• [Problem to work on]: Filter out all lines without the word "imported" from the data below, please, and copy the rest.

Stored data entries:
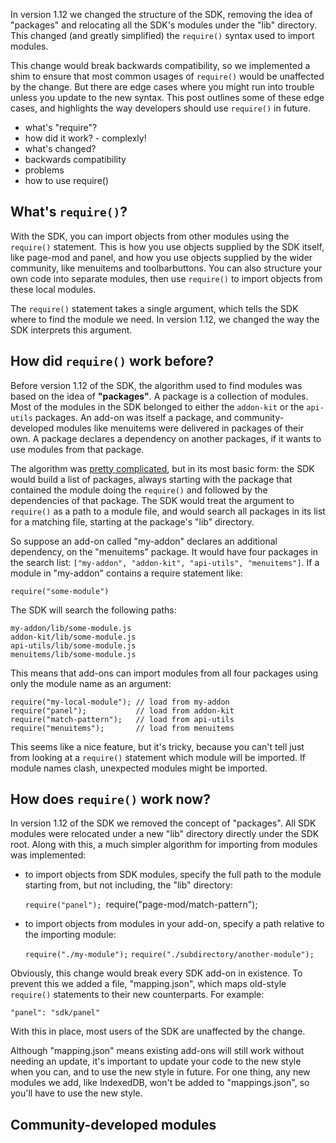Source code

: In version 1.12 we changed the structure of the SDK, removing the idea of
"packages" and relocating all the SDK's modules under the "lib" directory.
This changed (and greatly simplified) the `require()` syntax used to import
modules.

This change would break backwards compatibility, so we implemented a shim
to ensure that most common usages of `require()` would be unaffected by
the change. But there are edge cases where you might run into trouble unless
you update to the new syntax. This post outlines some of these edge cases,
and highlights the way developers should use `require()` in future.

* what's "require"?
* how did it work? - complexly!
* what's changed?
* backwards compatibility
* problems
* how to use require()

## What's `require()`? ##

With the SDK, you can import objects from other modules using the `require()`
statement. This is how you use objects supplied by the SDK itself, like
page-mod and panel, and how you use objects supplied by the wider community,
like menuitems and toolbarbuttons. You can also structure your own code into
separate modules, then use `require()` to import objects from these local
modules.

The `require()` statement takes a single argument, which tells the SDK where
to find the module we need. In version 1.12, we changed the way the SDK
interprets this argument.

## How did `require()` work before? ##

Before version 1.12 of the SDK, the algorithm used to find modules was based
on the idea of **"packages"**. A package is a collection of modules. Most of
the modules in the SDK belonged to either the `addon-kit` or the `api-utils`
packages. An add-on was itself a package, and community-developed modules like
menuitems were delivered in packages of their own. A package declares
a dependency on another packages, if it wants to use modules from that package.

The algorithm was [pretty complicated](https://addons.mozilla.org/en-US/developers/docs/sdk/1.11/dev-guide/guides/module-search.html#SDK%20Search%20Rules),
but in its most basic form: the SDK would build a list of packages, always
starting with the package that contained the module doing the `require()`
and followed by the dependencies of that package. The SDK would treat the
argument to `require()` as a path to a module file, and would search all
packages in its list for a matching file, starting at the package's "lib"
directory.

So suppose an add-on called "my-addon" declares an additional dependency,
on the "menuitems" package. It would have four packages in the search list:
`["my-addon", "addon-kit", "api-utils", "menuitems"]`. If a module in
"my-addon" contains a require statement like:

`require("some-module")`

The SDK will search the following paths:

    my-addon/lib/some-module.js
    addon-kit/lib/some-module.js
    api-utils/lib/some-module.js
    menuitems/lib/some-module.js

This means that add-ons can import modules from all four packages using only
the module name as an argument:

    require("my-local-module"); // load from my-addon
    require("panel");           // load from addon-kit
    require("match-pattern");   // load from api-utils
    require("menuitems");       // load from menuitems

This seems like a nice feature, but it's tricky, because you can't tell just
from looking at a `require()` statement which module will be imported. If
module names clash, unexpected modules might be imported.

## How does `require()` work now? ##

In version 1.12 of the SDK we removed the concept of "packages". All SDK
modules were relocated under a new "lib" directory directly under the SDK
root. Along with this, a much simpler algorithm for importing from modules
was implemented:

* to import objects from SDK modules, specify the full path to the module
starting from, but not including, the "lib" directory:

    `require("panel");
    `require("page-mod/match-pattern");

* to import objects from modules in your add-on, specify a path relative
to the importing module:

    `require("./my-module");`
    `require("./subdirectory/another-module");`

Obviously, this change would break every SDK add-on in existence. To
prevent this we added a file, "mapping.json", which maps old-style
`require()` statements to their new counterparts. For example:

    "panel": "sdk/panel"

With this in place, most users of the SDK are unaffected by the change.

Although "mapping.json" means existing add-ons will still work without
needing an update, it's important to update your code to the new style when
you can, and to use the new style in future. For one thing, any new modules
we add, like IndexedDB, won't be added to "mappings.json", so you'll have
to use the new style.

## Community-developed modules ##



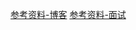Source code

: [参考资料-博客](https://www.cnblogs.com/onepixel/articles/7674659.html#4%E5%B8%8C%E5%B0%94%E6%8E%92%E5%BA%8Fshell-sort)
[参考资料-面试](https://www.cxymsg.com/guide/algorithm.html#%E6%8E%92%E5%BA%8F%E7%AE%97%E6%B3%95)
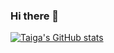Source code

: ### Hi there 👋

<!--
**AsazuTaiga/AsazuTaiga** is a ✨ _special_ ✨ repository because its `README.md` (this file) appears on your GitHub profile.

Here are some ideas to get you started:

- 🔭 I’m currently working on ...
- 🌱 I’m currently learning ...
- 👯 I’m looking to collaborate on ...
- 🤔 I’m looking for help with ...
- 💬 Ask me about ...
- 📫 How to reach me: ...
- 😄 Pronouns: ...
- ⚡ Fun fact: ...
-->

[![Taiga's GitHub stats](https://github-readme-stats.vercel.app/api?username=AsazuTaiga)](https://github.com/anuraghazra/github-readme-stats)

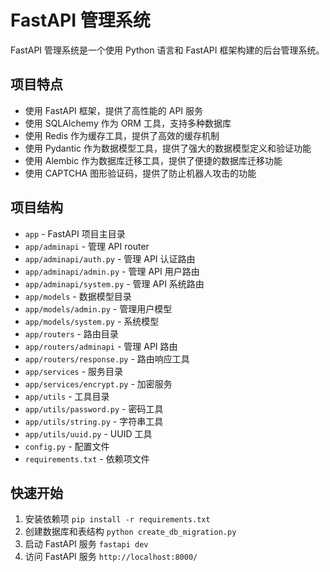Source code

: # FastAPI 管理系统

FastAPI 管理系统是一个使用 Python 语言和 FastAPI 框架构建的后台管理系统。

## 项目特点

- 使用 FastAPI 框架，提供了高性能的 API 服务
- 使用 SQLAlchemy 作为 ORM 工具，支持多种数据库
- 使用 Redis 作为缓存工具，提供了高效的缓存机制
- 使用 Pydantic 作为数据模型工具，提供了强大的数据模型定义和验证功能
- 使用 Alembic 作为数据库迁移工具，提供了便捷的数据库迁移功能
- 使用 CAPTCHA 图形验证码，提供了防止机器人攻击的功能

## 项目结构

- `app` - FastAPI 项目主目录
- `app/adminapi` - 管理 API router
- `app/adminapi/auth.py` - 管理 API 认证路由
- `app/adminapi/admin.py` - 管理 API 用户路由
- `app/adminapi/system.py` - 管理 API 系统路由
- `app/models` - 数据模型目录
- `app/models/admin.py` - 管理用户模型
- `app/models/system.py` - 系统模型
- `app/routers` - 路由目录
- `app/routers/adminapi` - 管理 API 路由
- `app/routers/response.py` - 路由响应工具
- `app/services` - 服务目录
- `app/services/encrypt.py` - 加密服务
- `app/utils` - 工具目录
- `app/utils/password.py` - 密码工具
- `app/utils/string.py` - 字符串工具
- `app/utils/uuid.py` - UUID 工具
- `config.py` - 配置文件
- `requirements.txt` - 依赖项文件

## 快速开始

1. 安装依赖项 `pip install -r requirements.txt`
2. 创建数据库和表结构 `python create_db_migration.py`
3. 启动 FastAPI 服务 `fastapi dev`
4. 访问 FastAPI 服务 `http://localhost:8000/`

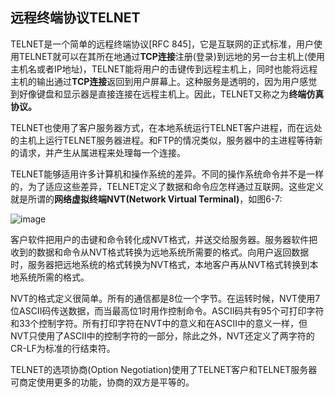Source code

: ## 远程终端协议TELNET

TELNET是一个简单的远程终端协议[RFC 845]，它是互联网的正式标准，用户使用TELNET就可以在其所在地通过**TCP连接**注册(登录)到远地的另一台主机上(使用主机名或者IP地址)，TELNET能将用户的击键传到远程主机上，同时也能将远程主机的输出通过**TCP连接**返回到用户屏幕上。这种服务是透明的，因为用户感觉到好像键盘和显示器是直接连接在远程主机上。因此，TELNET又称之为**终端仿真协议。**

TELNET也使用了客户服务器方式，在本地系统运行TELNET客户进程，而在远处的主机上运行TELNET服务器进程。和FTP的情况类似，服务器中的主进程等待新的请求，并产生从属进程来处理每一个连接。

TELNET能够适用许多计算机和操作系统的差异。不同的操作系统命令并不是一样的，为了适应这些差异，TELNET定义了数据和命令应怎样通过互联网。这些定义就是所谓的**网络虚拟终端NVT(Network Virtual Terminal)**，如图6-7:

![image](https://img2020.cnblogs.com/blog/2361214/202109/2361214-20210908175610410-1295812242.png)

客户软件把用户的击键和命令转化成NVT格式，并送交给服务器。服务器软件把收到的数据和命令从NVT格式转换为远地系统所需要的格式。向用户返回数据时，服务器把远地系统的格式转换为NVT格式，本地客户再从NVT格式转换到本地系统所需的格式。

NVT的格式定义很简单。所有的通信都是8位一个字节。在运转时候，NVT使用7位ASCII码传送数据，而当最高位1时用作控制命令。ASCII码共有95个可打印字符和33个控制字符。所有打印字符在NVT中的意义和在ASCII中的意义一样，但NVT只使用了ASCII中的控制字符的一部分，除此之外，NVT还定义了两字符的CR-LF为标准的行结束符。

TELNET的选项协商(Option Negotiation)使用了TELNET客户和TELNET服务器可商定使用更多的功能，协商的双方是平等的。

...

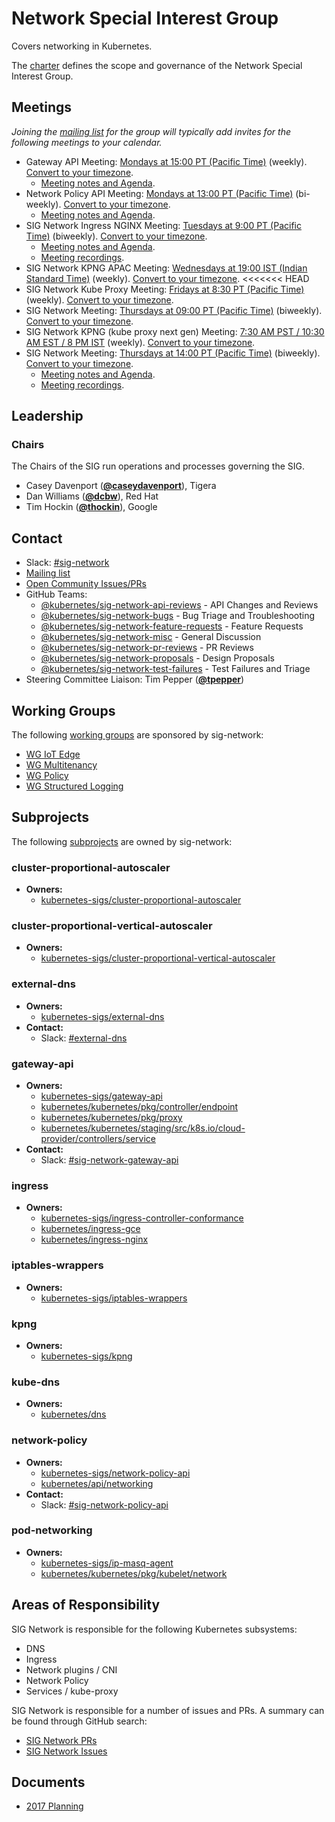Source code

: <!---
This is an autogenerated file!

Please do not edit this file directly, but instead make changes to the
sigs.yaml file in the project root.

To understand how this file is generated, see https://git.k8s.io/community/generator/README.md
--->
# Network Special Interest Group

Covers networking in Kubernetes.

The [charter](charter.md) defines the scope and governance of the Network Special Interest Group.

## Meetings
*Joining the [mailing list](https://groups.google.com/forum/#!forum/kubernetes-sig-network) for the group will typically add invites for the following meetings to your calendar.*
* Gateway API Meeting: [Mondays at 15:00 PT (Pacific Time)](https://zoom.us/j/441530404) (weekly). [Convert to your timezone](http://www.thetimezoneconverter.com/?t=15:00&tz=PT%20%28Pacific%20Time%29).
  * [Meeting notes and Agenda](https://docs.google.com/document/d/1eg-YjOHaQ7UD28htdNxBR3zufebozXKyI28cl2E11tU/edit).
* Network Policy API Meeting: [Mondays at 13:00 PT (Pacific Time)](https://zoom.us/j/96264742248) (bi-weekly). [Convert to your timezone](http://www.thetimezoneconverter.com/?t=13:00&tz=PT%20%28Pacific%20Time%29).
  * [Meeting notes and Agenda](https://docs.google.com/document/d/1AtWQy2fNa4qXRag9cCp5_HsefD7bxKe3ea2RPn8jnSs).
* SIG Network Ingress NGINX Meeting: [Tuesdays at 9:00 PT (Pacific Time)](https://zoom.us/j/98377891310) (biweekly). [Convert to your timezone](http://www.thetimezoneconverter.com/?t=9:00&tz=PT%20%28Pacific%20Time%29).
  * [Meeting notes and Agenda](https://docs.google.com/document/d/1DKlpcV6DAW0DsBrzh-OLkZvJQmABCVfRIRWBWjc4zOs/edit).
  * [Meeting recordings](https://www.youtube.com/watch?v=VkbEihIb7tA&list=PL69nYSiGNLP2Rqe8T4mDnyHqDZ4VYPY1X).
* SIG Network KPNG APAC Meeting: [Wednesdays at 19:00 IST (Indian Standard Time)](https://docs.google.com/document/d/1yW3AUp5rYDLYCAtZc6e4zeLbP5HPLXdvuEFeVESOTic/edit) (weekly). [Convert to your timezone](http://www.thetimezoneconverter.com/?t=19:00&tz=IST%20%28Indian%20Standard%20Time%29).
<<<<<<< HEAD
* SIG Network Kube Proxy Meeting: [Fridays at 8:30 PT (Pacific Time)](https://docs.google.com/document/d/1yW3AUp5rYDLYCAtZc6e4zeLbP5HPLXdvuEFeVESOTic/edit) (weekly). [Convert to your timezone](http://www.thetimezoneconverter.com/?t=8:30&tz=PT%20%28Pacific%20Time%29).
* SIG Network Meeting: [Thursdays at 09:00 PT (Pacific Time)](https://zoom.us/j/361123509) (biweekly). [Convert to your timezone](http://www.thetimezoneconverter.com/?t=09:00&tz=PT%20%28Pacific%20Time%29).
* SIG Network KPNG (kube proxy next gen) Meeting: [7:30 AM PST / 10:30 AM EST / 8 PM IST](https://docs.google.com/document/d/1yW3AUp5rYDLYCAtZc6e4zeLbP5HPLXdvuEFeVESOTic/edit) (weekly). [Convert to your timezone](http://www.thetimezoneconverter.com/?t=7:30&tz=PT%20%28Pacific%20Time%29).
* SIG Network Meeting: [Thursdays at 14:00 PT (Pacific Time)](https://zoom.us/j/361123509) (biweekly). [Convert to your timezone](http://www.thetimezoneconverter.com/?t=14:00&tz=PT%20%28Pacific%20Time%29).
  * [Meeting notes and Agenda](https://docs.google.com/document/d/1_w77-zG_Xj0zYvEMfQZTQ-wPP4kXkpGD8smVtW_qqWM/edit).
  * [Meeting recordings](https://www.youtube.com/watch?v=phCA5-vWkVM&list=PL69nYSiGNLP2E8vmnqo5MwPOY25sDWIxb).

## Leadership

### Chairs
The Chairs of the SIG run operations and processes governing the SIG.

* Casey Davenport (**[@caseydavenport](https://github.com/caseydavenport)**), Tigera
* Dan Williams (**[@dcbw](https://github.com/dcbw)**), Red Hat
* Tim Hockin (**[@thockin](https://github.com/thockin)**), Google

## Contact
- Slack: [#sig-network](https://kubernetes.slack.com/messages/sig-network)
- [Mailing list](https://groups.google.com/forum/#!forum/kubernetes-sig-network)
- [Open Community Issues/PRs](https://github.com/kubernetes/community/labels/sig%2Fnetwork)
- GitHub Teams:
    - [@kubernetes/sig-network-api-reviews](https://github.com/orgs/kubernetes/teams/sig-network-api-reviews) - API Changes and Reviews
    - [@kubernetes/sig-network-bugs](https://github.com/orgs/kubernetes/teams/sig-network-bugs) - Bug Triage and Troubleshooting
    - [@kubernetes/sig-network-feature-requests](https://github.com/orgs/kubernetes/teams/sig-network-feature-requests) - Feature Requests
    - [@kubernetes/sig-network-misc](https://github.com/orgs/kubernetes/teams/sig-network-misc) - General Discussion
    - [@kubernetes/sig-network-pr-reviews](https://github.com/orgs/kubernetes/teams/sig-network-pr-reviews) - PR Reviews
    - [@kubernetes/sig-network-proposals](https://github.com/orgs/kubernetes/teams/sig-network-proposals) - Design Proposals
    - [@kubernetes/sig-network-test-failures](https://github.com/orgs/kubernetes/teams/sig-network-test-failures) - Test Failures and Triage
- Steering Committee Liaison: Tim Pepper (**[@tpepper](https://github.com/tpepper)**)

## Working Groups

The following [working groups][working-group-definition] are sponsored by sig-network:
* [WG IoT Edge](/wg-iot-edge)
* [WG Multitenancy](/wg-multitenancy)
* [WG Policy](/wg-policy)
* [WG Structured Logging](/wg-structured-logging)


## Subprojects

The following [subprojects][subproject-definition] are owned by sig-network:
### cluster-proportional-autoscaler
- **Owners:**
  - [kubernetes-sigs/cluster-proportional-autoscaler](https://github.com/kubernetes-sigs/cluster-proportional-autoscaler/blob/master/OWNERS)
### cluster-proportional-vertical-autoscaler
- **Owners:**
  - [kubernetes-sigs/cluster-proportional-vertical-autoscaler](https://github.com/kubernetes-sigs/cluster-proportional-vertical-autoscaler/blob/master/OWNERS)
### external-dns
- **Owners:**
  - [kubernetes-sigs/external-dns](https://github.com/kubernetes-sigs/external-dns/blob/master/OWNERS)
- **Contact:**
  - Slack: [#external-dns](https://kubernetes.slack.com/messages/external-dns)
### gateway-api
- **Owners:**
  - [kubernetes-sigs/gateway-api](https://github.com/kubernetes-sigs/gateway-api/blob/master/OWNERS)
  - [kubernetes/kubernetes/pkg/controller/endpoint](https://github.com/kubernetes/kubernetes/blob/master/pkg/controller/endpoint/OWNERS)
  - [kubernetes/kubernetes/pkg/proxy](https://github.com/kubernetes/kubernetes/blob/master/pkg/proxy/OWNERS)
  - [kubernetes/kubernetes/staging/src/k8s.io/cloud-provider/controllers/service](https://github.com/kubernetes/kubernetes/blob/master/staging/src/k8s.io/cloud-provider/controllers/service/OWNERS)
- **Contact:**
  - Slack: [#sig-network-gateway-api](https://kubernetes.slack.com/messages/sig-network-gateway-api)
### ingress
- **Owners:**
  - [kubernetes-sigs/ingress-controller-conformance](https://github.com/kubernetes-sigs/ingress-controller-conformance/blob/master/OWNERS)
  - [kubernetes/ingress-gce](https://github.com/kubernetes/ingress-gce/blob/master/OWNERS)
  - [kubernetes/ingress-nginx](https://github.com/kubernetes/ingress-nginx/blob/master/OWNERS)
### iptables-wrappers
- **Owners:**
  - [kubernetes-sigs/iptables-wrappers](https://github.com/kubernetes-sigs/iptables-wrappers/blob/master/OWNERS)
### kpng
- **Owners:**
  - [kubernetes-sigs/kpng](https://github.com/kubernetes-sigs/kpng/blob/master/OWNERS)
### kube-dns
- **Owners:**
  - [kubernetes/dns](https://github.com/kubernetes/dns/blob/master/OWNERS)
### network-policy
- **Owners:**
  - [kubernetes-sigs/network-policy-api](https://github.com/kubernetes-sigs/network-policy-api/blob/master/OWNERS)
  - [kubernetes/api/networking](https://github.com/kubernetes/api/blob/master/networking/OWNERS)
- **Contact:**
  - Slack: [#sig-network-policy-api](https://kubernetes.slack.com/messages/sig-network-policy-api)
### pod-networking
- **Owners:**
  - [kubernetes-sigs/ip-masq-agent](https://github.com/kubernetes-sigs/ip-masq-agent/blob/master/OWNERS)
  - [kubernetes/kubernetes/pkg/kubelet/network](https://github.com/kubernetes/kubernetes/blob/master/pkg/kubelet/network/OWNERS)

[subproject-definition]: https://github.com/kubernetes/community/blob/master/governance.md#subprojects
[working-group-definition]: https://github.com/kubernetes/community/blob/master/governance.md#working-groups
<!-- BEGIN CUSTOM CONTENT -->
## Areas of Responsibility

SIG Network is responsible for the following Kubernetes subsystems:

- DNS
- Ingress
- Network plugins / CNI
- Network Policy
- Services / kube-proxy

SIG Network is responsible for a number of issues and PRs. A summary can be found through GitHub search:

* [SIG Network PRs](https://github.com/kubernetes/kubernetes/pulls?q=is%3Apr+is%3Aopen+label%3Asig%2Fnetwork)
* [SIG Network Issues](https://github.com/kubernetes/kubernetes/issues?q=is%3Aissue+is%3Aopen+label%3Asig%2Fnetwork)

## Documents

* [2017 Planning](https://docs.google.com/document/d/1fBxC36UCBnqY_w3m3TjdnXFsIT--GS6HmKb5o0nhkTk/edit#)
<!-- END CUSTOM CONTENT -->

• [Response area]:
from looking at a `require()` statement which module will be imported. If
module names clash, unexpected modules might be imported.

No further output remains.